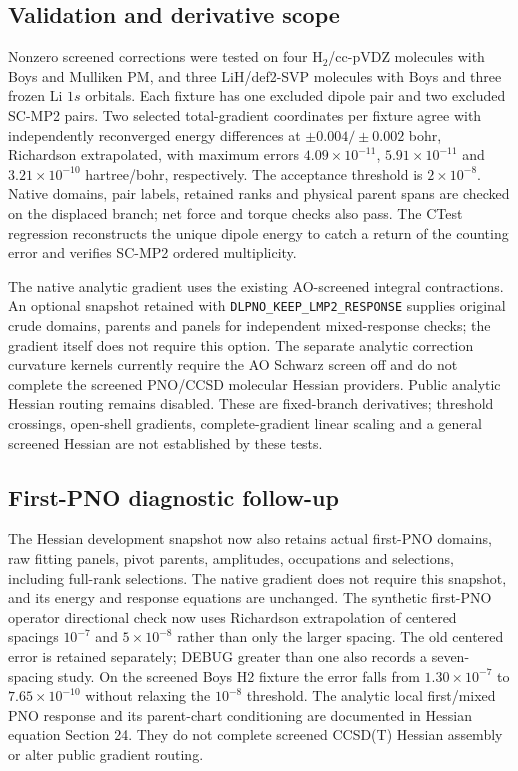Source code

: \documentclass[11pt]{article}
\begin{document}
\subsection{Validation and derivative scope}
Nonzero screened corrections were tested on four H$_2$/cc-pVDZ molecules
with Boys and Mulliken PM, and three LiH/def2-SVP molecules with Boys and
three frozen Li $1s$ orbitals. Each fixture has one excluded dipole pair
and two excluded SC-MP2 pairs. Two selected total-gradient coordinates per
fixture agree with independently reconverged energy differences at
$\pm0.004/\pm0.002$ bohr, Richardson extrapolated, with maximum errors
$4.09\times10^{-11}$, $5.91\times10^{-11}$ and $3.21\times10^{-10}$
hartree/bohr, respectively. The acceptance threshold is $2\times10^{-8}$.
Native domains, pair labels, retained ranks and physical parent spans are
checked on the displaced branch; net force and torque checks also pass.
The CTest regression reconstructs the unique dipole energy to catch a
return of the counting error and verifies SC-MP2 ordered multiplicity.

The native analytic gradient uses the existing AO-screened integral
contractions. An optional snapshot retained with
\texttt{DLPNO\_KEEP\_LMP2\_RESPONSE} supplies original crude domains,
parents and panels for independent mixed-response checks; the gradient
itself does not require this option. The separate analytic correction
curvature kernels currently require the AO Schwarz screen off and do not
complete the screened PNO/CCSD molecular Hessian providers. Public analytic
Hessian routing remains disabled. These are fixed-branch derivatives;
threshold crossings, open-shell gradients, complete-gradient linear
scaling and a general screened Hessian are not established by these tests.
\subsection{First-PNO diagnostic follow-up}
The Hessian development snapshot now also retains actual first-PNO domains,
raw fitting panels, pivot parents, amplitudes, occupations and selections,
including full-rank selections. The native gradient does not require this
snapshot, and its energy and response equations are unchanged.
The synthetic first-PNO operator directional check now uses Richardson
extrapolation of centered spacings $10^{-7}$ and $5\times10^{-8}$ rather
than only the larger spacing. The old centered error is retained separately;
DEBUG greater than one also records a seven-spacing study. On the screened
Boys H2 fixture the error falls from $1.30\times10^{-7}$ to
$7.65\times10^{-10}$ without relaxing the $10^{-8}$ threshold.
The analytic local first/mixed PNO response and its parent-chart conditioning
are documented in Hessian equation Section 24. They do not complete screened
CCSD(T) Hessian assembly or alter public gradient routing.
\end{document}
----------------------------------------
Print exactly and only the lines that start at the line with "without relaxing the" and run through the end of the listing above.

$7.65\times10^{-10}$ without relaxing the $10^{-8}$ threshold.
The analytic local first/mixed PNO response and its parent-chart conditioning
are documented in Hessian equation Section 24. They do not complete screened
CCSD(T) Hessian assembly or alter public gradient routing.
\end{document}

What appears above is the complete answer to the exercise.